Alleen onderzoek naar waardegedreven zorg krijgt subsidie
Van alle behandelingen die nu in het basispakket van de zorgverzekering zitten, is naar schatting 20% tot 50% niet goed wetenschappelijk onderbouwd. Dat stelt Ardine de Wit, gezondheidseconoom bij het RIVM en bijzonder hoogleraar Economische evaluatie van preventie aan de Vrije Universiteit Amsterdam. Ze is lid van de commissie Evaluatie van Effecten en Kosten (EEK) van het ZonMw-programma DoelmatigheidsOnderzoek. De Wit: ‘Het onderzoek binnen dat programma zorgt ervoor dat de onderbouwing bij nieuwe ontwikkelingen wél goed gebeurt. ZonMw vindt waardegedreven zorg erg belangrijk. Met het programma scheiden we het kaf van het koren. Waar we bovendien steeds meer op letten, is of de kennisvraag voortkomt vanuit de beroepsgroep. Dan heb je na afronding van het onderzoek ook meer garanties voor implementatie wanneer de onderzoeksresultaten in een richtlijn worden verwerkt.’

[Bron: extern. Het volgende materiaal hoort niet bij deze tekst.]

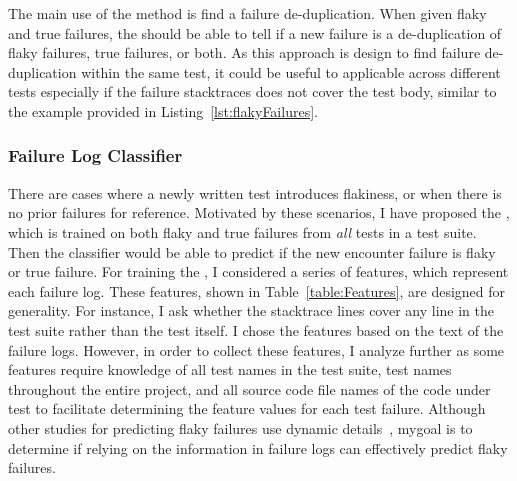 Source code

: The main use of the \syntax method is find a failure de-duplication. 
When given flaky and true failures, the \syntax should be able to tell if a new failure is a de-duplication of flaky failures, true failures, or both. 
As this approach is design to find failure de-duplication within the same test, it could be useful to applicable across different tests especially if the failure stacktraces does not cover the test body, similar to the example provided in Listing~\ref{lst:flakyFailures}.





\subsubsection{Failure Log Classifier}
\label{classifier}


There are cases where a newly written test introduces flakiness, or when there is no prior failures for reference.
Motivated by these scenarios, I have proposed the \classifier, which is trained on both flaky and true failures from \emph{all} tests in a test suite. Then the classifier would be able to predict if the new encounter failure is flaky or true failure.
For training the \classifier, I considered a series of features, which represent each failure log. These features, shown in Table~\ref{table:Features}, are designed for generality. For instance, I ask whether the stacktrace lines cover any line in the test suite rather than the test itself.
I chose the features based on the text of the failure logs. 
However, in order to collect these features, I analyze further as some features require knowledge of all test names in the test suite, test names throughout the entire project, and all source code file names of the code under test to facilitate determining the feature values for each test failure.  
Although other studies for predicting flaky failures use dynamic details~\cite{lampel2021life}, mygoal is to determine if relying on the information in failure logs can effectively predict flaky failures.

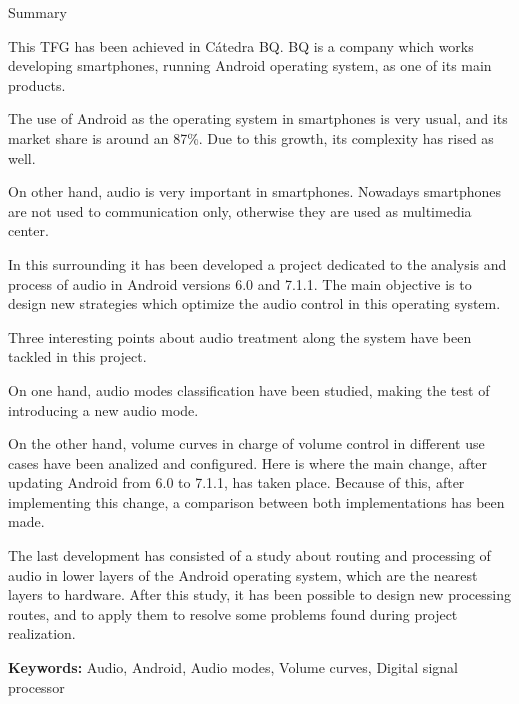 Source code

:\begin{center}
\Large{Summary}
\end{center}

\bigskip

This \gls{TFG} has been achieved in Cátedra BQ. BQ is a company which works developing smartphones, running Android operating system, as one of its main products.

The use of Android as the operating system in smartphones is very usual, and its market share is around an 87\%. Due to this growth, its complexity has rised as well.

On other hand, audio is very important in smartphones. Nowadays smartphones are not used to communication only, otherwise they are used as multimedia center.

In this surrounding it has been developed a project dedicated to the analysis and process of audio in Android versions 6.0 and 7.1.1. The main objective is to design new strategies which optimize the audio control in this operating system.

Three interesting points about audio treatment along the system have been tackled in this project.

On one hand, audio modes classification have been studied, making the test of introducing a new audio mode.

On the other hand, volume curves in charge of volume control in different use cases have been analized and configured. Here is where the main change, after updating Android from 6.0 to 7.1.1, has taken place. Because of this, after implementing this change, a comparison between both implementations has been made.

The last development has consisted of a study about routing and processing of audio in lower layers of the Android operating system, which are the nearest layers to hardware. After this study, it has been possible to design new processing routes, and to apply them to resolve some problems found during project realization.


\bigskip
\bigskip
\bigskip
\bigskip
\bigskip

\textbf{Keywords:} Audio, Android, Audio modes, Volume curves, Digital signal processor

Onafhankelijke beoordeling
Al een kwart eeuw beoordeelt de commissie EEK elk jaar de projectvoorstellen die onderzoekers indienen tijdens een subsidieoproep vanuit het programma. Gemiddeld gaat het door de jaren heen per keer om zo’n tachtig tot honderdtwintig voorstellen. De commissie maakt telkens een eerste schifting, waarna afhankelijk van het beschikbare budget ongeveer 30% tot 40% een uitgewerkt voorstel mag indienen voor subsidie. Onafhankelijke referenten beoordelen vervolgens deze selectie. Op basis van hun bevindingen en (waar relevant) aanvullende informatie, selecteert de commissie uiteindelijk de helft van de aanvragen als uit te voeren project.
Economische evaluatie
Een zwaarwegend onderdeel van de EEK-beoordeling is of een nieuwe behandeling kosteneffectief is. De Wit: ‘Het is niet alleen belangrijk om te weten of een innovatieve aanpak effectiever is dan de standaardtherapie. We kijken ook naar de verhouding tussen effecten en kosten. Zo’n kosteneffectiviteitsanalyse – de KEA – is een vorm van economische evaluatie. De aanvragers moeten op dit punt zinvolle en haalbare zaken voorstellen en ook deskundigheid op dit terrein in de projectgroep hebben. Dat geldt ook voor de BIA, de budget-impactanalyse. Hierbij gaat het om de aantallen patiënten die in aanmerking komen voor een nieuwe behandeling, en de kosten voor implementeren, zoals de aanschaf van nieuwe apparatuur of het opleiden van personeel. Dus om het geld dat nodig is of juist bespaard kan worden als de behandeling daadwerkelijk wordt ingevoerd. Na het onderzoek moeten de aanvragers een verslag indienen waarvan de KEA en BIA deel uitmaken, en hoe zij deze resultaten gaan verspreiden.’
Positief effect
De Wit, die ruim tien jaar in de EEK-commissie zit, heeft gezien welk positief effect het programma DoelmatigheidsOnderzoek heeft op de onderzoekers zelf. Ze vertelt dat er door de honderden studies die in de loop der jaren zijn gehonoreerd, er ook honderden klinische teams van steeds zo’n vijftien mensen vertrouwd zijn geraakt met het gezondheidseconomisch denken. ‘Veel jonge arts-onderzoekers omarmen inmiddels dit gedachtengoed. Dat nemen ze ook mee in hun dagelijkse klinische praktijk. Dit is een erg belangrijke ontwikkeling omdat de zorgkosten hand over hand toenemen. En uiteindelijk moeten we het toch met z’n allen kunnen blijven betalen.’